- [What is expected] Set out exactly every line of the entries below, starting at the line that holds "- [] Proceso" and stopping after the line that holds "## Presentacion Plataforma @rances".
++++ Data provided
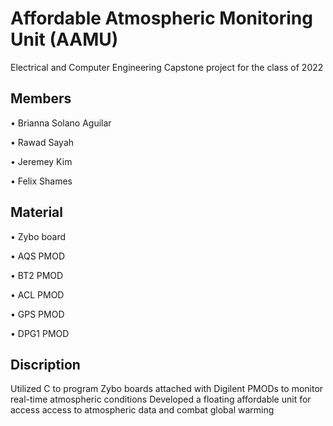 # Affordable Atmospheric Monitoring Unit (AAMU)
Electrical and Computer Engineering Capstone project for the class of 2022

Members
-----------------
• Brianna Solano Aguilar

• Rawad Sayah

• Jeremey Kim

• Felix Shames

Material
------------------
• Zybo board

• AQS PMOD

• BT2 PMOD

• ACL PMOD

• GPS PMOD

• DPG1 PMOD

Discription
------------------
Utilized C to program Zybo boards attached with Digilent PMODs to monitor real-time atmospheric conditions
Developed a floating affordable unit for access access to atmospheric data and combat global warming
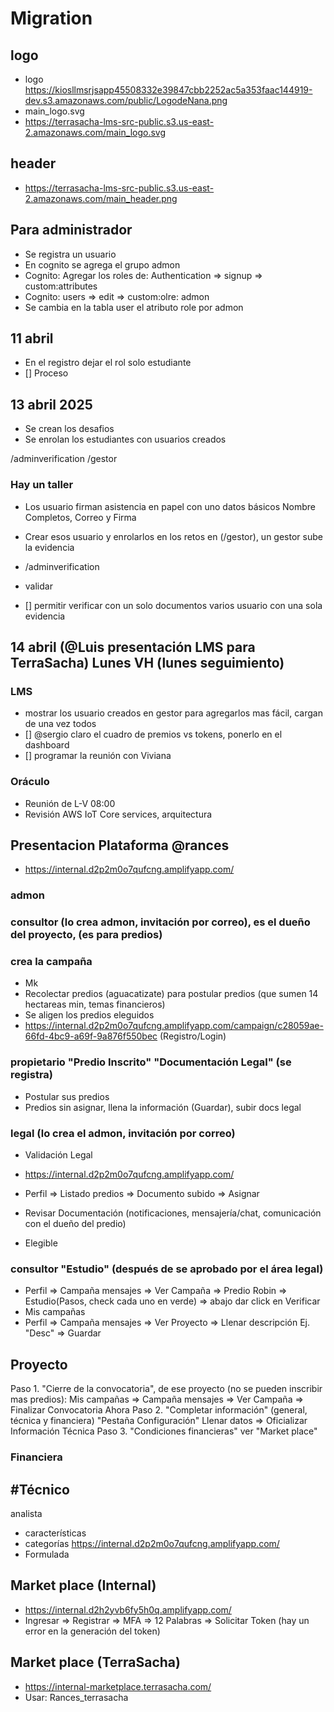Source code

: # Migration

## logo

- logo <https://kiosllmsrjsapp45508332e39847cbb2252ac5a353faac144919-dev.s3.amazonaws.com/public/LogodeNana.png>
- main_logo.svg
- <https://terrasacha-lms-src-public.s3.us-east-2.amazonaws.com/main_logo.svg>

## header

- <https://terrasacha-lms-src-public.s3.us-east-2.amazonaws.com/main_header.png>

## Para administrador

- Se registra un usuario
- En cognito se agrega el grupo admon
- Cognito: Agregar los roles de: Authentication => signup => custom:attributes
- Cognito: users => edit => custom:olre: admon
- Se cambia en la tabla user el atributo role por admon

## 11 abril

- En el registro dejar el rol solo estudiante
- [] Proceso

## 13 abril 2025

- Se crean los desafios
- Se enrolan los estudiantes con usuarios creados

/adminverification
/gestor

### Hay un taller

- Los usuario firman asistencia en papel con uno datos básicos Nombre Completos, Correo y Firma
- Crear esos usuario y enrolarlos en los retos en (/gestor), un gestor sube la evidencia
- /adminverification
- validar

- [] permitir verificar con un solo documentos varios usuario con una sola evidencia

## 14 abril (@Luis presentación LMS para TerraSacha) Lunes VH (lunes seguimiento)

### LMS

- mostrar los usuario creados en gestor para agregarlos mas fácil, cargan de una vez todos
- [] @sergio claro el cuadro de premios vs tokens, ponerlo en el dashboard
- [] programar la reunión con Viviana

### Oráculo

- Reunión de L-V 08:00
- Revisión AWS IoT Core services, arquitectura

## Presentacion Plataforma @rances

- <https://internal.d2p2m0o7qufcng.amplifyapp.com/>

### admon

### consultor (lo crea admon, invitación por correo), es el dueño del proyecto, (es para predios)

### crea la campaña

- Mk
- Recolectar predios (aguacatizate) para postular predios (que sumen 14 hectareas min, temas financieros)
- Se aligen los predios eleguidos
- <https://internal.d2p2m0o7qufcng.amplifyapp.com/campaign/c28059ae-66fd-4bc9-a69f-9a876f550bec> (Registro/Login)

### propietario "Predio Inscrito" "Documentación Legal" (se registra)

- Postular sus predios
- Predios sin asignar, llena la información (Guardar), subir docs legal

### legal (lo crea el admon, invitación por correo)

- Validación Legal

- <https://internal.d2p2m0o7qufcng.amplifyapp.com/>
- Perfil => Listado predios => Documento subido => Asignar
- Revisar Documentación (notificaciones, mensajería/chat, comunicación con el dueño del predio)
- Elegible

### consultor "Estudio" (después de se aprobado por el área legal)

- Perfil => Campaña mensajes =>  Ver Campaña =>  Predio Robin => Estudio(Pasos, check cada uno en verde) => abajo dar click en Verificar
- Mis campañas
- Perfil => Campaña mensajes => Ver Proyecto => Llenar descripción Ej. "Desc" => Guardar

## Proyecto

Paso 1. "Cierre de la convocatoria", de ese proyecto (no se pueden inscribir mas predios): Mis campañas => Campaña mensajes => Ver Campaña => Finalizar Convocatoria Ahora
Paso 2. "Completar información" (general, técnica y financiera)
"Pestaña Configuración" Llenar datos => Oficializar Información Técnica
Paso 3. "Condiciones financieras" ver "Market place"

### Financiera

## #Técnico

analista

- características
- categorías
<https://internal.d2p2m0o7qufcng.amplifyapp.com/>
- Formulada

## Market place (Internal)

- <https://internal.d2h2yvb6fy5h0q.amplifyapp.com/>
- Ingresar => Registrar => MFA => 12 Palabras => Solicitar Token (hay un error en la generación del token)

## Market place (TerraSacha)

- <https://internal-marketplace.terrasacha.com/>
- Usar: Rances_terrasacha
++++++++
- [Task result]
- [] Proceso

## 13 abril 2025

- Se crean los desafios
- Se enrolan los estudiantes con usuarios creados

/adminverification
/gestor

### Hay un taller

- Los usuario firman asistencia en papel con uno datos básicos Nombre Completos, Correo y Firma
- Crear esos usuario y enrolarlos en los retos en (/gestor), un gestor sube la evidencia
- /adminverification
- validar

- [] permitir verificar con un solo documentos varios usuario con una sola evidencia

## 14 abril (@Luis presentación LMS para TerraSacha) Lunes VH (lunes seguimiento)

### LMS

- mostrar los usuario creados en gestor para agregarlos mas fácil, cargan de una vez todos
- [] @sergio claro el cuadro de premios vs tokens, ponerlo en el dashboard
- [] programar la reunión con Viviana

### Oráculo

- Reunión de L-V 08:00
- Revisión AWS IoT Core services, arquitectura

## Presentacion Plataforma @rances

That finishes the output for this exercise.